Introduction/Background*Incidence rates of endometrial cancer are increasing over the time in all ages, corresponding with an increase in the young women. Multiple risk factors have been identified such as unopposed oestrogens, nulliparity, obesity, family history of malignancy, polycystic ovaries, diabetes, hypertension etc. The objective of study was to conduct clinic-pathological analysis and predict the risk factors for development of endometrial cancer in reproductive age group women in Indian population and to identify preventive measures for this group.

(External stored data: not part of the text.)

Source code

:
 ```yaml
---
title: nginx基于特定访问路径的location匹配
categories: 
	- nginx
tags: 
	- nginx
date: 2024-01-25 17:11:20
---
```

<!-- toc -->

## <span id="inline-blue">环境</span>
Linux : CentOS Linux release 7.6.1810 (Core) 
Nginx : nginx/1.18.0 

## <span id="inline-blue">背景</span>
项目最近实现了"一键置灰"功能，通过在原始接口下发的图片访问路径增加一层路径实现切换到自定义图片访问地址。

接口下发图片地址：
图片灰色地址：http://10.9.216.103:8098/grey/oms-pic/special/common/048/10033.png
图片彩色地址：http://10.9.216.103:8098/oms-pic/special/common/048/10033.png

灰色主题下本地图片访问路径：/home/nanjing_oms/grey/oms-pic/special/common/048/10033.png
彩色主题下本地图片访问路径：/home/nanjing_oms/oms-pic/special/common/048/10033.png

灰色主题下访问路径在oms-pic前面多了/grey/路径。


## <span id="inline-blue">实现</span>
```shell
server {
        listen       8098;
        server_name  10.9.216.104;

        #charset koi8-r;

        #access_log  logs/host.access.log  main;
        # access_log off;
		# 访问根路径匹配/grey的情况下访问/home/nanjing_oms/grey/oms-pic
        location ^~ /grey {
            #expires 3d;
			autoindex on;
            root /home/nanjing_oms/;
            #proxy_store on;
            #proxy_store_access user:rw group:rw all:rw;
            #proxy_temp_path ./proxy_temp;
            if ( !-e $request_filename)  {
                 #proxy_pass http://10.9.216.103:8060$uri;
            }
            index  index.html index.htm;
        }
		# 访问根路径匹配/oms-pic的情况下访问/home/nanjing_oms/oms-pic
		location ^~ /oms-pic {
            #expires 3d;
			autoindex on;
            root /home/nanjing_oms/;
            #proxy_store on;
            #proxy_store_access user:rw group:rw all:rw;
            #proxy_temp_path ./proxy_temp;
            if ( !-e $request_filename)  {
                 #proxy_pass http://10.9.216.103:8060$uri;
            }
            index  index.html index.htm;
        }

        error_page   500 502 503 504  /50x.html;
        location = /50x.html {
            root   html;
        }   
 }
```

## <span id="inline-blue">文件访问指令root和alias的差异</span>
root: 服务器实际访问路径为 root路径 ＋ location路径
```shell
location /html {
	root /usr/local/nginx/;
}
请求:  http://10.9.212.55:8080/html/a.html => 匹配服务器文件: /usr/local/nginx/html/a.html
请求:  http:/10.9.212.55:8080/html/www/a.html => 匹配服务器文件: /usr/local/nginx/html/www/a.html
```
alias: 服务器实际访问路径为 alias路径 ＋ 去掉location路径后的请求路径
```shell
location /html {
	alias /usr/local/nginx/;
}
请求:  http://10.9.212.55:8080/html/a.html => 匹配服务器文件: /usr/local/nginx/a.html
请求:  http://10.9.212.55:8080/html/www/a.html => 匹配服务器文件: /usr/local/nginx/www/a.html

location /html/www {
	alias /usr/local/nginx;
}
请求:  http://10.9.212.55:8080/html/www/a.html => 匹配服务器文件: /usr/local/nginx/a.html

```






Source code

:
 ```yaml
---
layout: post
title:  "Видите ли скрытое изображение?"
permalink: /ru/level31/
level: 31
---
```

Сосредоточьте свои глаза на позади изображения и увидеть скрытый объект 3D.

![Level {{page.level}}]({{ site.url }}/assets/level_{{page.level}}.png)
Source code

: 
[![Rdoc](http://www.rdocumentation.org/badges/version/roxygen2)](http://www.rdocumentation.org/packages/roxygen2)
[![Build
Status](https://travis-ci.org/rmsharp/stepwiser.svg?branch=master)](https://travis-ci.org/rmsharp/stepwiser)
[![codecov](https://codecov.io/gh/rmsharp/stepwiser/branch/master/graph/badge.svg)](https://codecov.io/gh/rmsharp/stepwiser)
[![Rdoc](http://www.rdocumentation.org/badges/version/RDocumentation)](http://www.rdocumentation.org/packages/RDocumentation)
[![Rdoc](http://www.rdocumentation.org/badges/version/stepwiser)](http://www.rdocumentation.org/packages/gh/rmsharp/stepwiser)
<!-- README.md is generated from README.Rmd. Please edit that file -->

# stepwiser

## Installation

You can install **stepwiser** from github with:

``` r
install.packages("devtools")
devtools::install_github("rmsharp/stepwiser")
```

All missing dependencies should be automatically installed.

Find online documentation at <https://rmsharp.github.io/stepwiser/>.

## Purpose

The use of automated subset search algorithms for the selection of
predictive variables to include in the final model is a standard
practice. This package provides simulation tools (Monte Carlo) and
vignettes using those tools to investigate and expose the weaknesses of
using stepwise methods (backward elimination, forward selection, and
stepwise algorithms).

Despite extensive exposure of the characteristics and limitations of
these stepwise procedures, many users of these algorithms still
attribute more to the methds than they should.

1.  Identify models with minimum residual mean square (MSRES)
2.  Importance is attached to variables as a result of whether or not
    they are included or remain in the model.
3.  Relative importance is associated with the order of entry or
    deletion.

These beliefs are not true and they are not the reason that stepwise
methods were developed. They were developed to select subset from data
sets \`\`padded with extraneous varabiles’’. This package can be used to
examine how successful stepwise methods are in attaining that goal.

Methodology A retrospective review of women with endometrial cancer was performed. Medical records analysed for histopathologically confirmed and treated endometrial carcinoma patients between February 2012 and August 2020. Out of 129, only 10 women were premenopausal and under the age of 45 years at the time of diagnosis. Data were abstracted regarding age, parity, diabetes, hypertension, poly cystic ovaries, body mass index (BMI), tumour histology, grade, stage, and survival. Clinical and pathological characteristic were compared and statistical analyses were performed using SPSS version 22.0.
Result(s)*The mean age at the time of diagnosis was 38.50 years (range 34.50-41.25) and mean BMI (kg/m2) was 30.55 (range 27.23- 38.45). 50% patients were obese (BMI >30) and 40% were overweight (BMI-25-30). Only 5 out 10 women had nulliparity however, 70% women had history of polycystic ovaries, confirmed with ultrasound or on histopathological specimen. Family history was also found to be strongly associated with endometrial cancer with 70% prevalence rate. The prevalence of diabetes mellitus, hypertension and hypothyroidism were 20%, 10% and 10% respectively. Seven patients (70%) had well differentiated tumours and had stage 1A disease. Only 20% patients had completed 5-years disease free interval, one patient was expired with recurrence and stage 3 disease, while one women was lost to follow up after surgery.
Conclusion*We conclude that the obesity, family history and polycystic ovaries are strongly associated risk factors for endometrial cancer in women aged 45 years or younger. We could not find any significant association with medical disorders such as diabetes and hypertension. Nulliparity seems to have less strong relationship with development of endometrial cancer. Majority of young patients have early stage disease with well differentiated tumours and favourable histology.